[Collected data]
━━━━━━━━━━
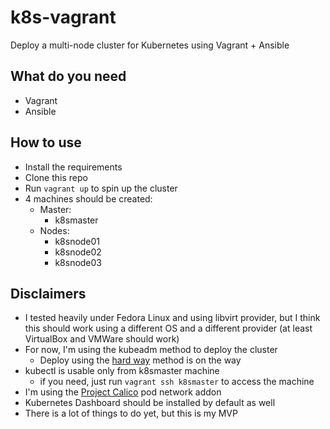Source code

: # k8s-vagrant

Deploy a multi-node cluster for Kubernetes using Vagrant + Ansible

## What do you need

- Vagrant
- Ansible

## How to use

- Install the requirements
- Clone this repo
- Run `vagrant up` to spin up the cluster
- 4 machines should be created: 
    - Master:
        - k8smaster
    - Nodes:
        - k8snode01
        - k8snode02
        - k8snode03

## Disclaimers

- I tested heavily under Fedora Linux and using libvirt provider, but I think this should work using a different OS and a different provider (at least VirtualBox and VMWare should work)
- For now, I'm using the kubeadm method to deploy the cluster
    - Deploy using the [hard way](https://github.com/kelseyhightower/kubernetes-the-hard-way) method is on the way
- kubectl is usable only from k8smaster machine
    - if you need, just run `vagrant ssh k8smaster` to access the machine
- I'm using the [Project Calico](https://www.projectcalico.org/) pod network addon
- Kubernetes Dashboard should be installed by default as well
- There is a lot of things to do yet, but this is my MVP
━━━━━━━━━━
• HOW TO COMPLETE THIS TASK:
Nothing should be returned except the lines from the one containing "- I'm using" through the last line of the data, each restated word for word.

• EXERCISE SOLUTION:
- I'm using the [Project Calico](https://www.projectcalico.org/) pod network addon
- Kubernetes Dashboard should be installed by default as well
- There is a lot of things to do yet, but this is my MVP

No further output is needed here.